The five major fields of robotics are operator interface, mobility or locomotion, manipulators and effectors, programming, and sensing and perception. Since robots are so varied and complex, they need a team of people to design, build and program them. As a result, many jobs are considered a part of the robotics industry.

Copperas Cove High School used a $10,000 Education Service Center Region 12 grant to fund 41 percent of the purchase of a Mechatronics Training System to teach students the practical and theoretical aspects of automation technology. Total cost of the machine was $24,342.

“The Mechatronics Training System replicates real industrial production processes and uses only industrial components,” said Career Technology Education Coordinator Sandra Perry. “Students are presented with a diverse range of modification, expansion and programming possibilities.

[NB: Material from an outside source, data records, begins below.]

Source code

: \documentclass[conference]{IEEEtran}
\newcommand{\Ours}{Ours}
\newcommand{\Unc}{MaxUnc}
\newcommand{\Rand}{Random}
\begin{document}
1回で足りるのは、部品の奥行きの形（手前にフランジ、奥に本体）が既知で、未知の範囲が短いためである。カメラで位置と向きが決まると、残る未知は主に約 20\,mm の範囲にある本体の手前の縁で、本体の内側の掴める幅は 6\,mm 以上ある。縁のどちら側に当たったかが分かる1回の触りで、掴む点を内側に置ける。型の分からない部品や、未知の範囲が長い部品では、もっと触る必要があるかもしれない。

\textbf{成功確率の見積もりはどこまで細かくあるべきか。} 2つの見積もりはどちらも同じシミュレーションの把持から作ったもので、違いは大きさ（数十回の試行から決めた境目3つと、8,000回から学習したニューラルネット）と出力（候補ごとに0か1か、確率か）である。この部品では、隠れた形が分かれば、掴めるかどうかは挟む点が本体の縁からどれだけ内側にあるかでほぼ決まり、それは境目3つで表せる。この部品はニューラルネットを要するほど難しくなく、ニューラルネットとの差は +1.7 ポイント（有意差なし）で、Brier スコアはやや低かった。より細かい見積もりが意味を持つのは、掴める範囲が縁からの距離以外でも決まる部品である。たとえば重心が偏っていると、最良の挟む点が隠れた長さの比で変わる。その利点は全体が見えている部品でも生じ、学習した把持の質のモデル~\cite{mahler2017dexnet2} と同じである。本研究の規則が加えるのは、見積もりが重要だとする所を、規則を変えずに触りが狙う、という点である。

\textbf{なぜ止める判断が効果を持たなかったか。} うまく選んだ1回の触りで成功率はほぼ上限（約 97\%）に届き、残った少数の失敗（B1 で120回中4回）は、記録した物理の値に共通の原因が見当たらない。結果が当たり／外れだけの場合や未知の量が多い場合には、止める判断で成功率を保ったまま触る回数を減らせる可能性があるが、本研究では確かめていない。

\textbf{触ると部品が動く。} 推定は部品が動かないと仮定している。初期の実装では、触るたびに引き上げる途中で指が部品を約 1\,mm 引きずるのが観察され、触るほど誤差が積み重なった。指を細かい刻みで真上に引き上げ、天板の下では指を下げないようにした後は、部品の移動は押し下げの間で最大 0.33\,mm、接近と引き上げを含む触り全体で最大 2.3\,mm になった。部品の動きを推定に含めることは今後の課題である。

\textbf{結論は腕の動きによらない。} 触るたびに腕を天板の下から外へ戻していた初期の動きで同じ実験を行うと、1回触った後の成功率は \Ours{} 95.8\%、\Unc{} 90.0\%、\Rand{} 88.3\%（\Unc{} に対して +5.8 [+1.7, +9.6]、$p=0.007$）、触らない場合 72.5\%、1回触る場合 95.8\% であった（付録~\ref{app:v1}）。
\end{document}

The overall system consists of three separate systems that can be use in combination or as stand-alone stations, sparking student interest in scientific thinking.”

Perry said industrial production and projects are constantly evolving and industrial and technical solutions must advance to meet those needs.

“The Mechatronics Training System is sturdy, modular, flexible, and portable,” Perry said. “The system is not only used in the classroom but also to promote STEM in elementary and middle schools in the district through STEM Nights and STEM Summer Camp which will boost student enrollment in STEM on all campuses.”

Both CCISD junior high campuses are qualified as STEM campuses through the Texas Education Agency.